Paul talks about handing over the one who committed incest ‘to Satan for the destruction of the flesh, so that his spirit may be saved in the day of the Lord’ (1 Cor 5:5; NRSV). This could potentially support Sanders’ point that there can be punishment for sins in this life. Yet, Paul’s chief aim (and perhaps sole aim) with this passage instead is to talk about the excommunication of this person from the Christian community (what else would handing someone over to Satan mean?). Also, as Paul’s Corinthian community would certainly not be killing or physically punishing the man, the discussion about ‘the destruction of the flesh’ almost certainly refers to a destruction of the man’s fleshly or sinful attitude or outlook. Furthermore, one might state that 1 Corinthians 5:5 is at the very least a demand by Paul that the Corinthian church discipline the offending member. That much is clear.

The interpretation of 1 Corinthians 5:5 is also influenced by 2 Corinthians 2:5–11. In 2 Corinthians 2:5–11, Paul asks the Corinthians to forgive and restore fellowship with a repentant man that they had earlier shunned at Paul’s request. If the individual in 1 Corinthians 5:5 and 2 Corinthians 2:5–11 was the same person, this suggests that Paul in 1 Corinthians 5:5 was not so much thinking that divine punishment atones for sin, but rather he was encouraging the Corinthian church to take disciplinary action. In any case, no mention of divine punishment is made in 2 Corinthians 2:5–11 regarding this man. These passages appear to be discussing disciplinary action within the Christian community, not so much atonement for sin before God.
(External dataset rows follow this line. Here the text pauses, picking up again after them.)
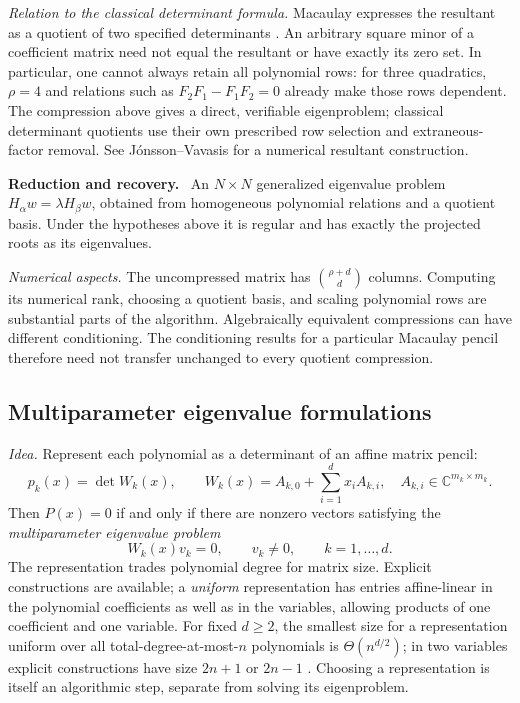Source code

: \documentclass[12pt]{article}
\def\C{\mathbb{C}}
\theoremstyle{definition}
\theoremstyle{remark}
\newenvironment{reduction}
  {\par\medskip\noindent\textbf{Reduction and recovery.}\ }
  {\par\medskip}
\begin{document}
\emph{Relation to the classical determinant formula.} Macaulay expresses the resultant
as a quotient of two specified determinants \cite{macaulay1902some,macaulay1916algebraic}.
An arbitrary square minor of a coefficient matrix need not equal the resultant or have
exactly its zero set. In particular, one cannot always retain all polynomial rows:
for three quadratics, $\rho=4$ and relations such as $F_2F_1-F_1F_2=0$ already make
those rows dependent. The compression above gives a direct, verifiable eigenproblem;
classical determinant quotients use their own prescribed row selection and extraneous-factor
removal. See J\'onsson--Vavasis \cite{jonsson2005accurate} for a numerical resultant construction.

\begin{reduction}
  An $N\times N$ generalized eigenvalue problem $H_\alpha w=\lambda H_\beta w$, obtained
  from homogeneous polynomial relations and a quotient basis. Under the hypotheses above
  it is regular and has exactly the projected roots as its eigenvalues.
\end{reduction}

\emph{Numerical aspects.} The uncompressed matrix has $\binom{\rho+d}{d}$ columns.
Computing its numerical rank, choosing a quotient basis, and scaling polynomial rows
are substantial parts of the algorithm. Algebraically equivalent compressions can have
different conditioning. The conditioning results for a particular Macaulay pencil
\cite{graf2026numerical} therefore need not transfer unchanged to every quotient compression.

\subsection{Multiparameter eigenvalue formulations}\label{sec:mep}

\emph{Idea.} Represent each polynomial as a determinant of an affine matrix pencil:
\[
  p_k(x)=\det W_k(x),\qquad
  W_k(x)=A_{k,0}+\sum_{i=1}^d x_iA_{k,i},\quad A_{k,i}\in\C^{m_k\times m_k}.
\]
Then $P(x)=0$ if and only if there are nonzero vectors satisfying the
\emph{multiparameter eigenvalue problem}
\begin{equation}\label{eq:mep}
  W_k(x)v_k=0,\qquad v_k\ne0,\qquad k=1,\ldots,d.
\end{equation}
The representation trades polynomial degree for matrix size. Explicit constructions
are available; a \emph{uniform} representation has entries affine-linear in the polynomial
coefficients as well as in the variables, allowing products of one coefficient and one
variable. For fixed $d\ge2$, the smallest size for a representation uniform over all
total-degree-at-most-$n$ polynomials is $\Theta(n^{d/2})$; in two variables explicit constructions have
size $2n+1$ or $2n-1$ \cite{boralevi2017uniform}. Choosing a representation is itself
an algorithmic step, separate from solving its eigenproblem.
\end{document}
Another passage that might support Schweitzer or Sanders is 2 Corinthians 5:10, which says:

For we must all appear before the judgment seat of Christ, so that each one may receive what is due for what he has done in the body, whether good or evil. (2 Cor 5:10; ESV)

This passage could suggest that human suffering at the last judgement at least atones for sin. However, Reformation thinkers also had a place for the last judgement in their thought. One can thus argue that the passage that we have just mentioned does not overthrow the Reformation thinking.

One of the ways the Reformers treated the last judgement can be found in Philip Melanchthon’s ‘Apology to the Augsburg Confession’ (see Tappert 1959:133). Here he states that although entering heaven comes through the gift of grace through faith, there still is a judgement. The good works we do, says Melanchthon, will not affect our access to heaven itself, yet they will affect the kind of reward that we receive once we get there.

1 Corinthians 3:15 is another passage that possibly supports Schweitzer or Sanders. Paul writes that teachers need to be accurate in their teaching; otherwise, ‘If their work is burned up … the builder will be saved, but only as through fire’ (1 Cor 3;15; NRSV). Sanders mentions this passage above as support for his arguments that human suffering at the last judgement atones for sin. Again, however, the passage is vague and difficult to interpret. ‘Saved as through fire’ could mean many things. Paul might be thinking of Isaiah 53:2b, which states: ‘When you walk through the fire you shall not be burned, and the flame shall not consume you’ (Is 53:2b; NRSV). In other words, it could mean that while others suffer God’s wrath on judgement day, and while the builder’s work itself might be burned up (which is itself tragic), those who are saved as through fire are spared the wrath that Paul talks about in 1 Thessalonians. The fire is going on all around the builder but he or she will manage to pass through it.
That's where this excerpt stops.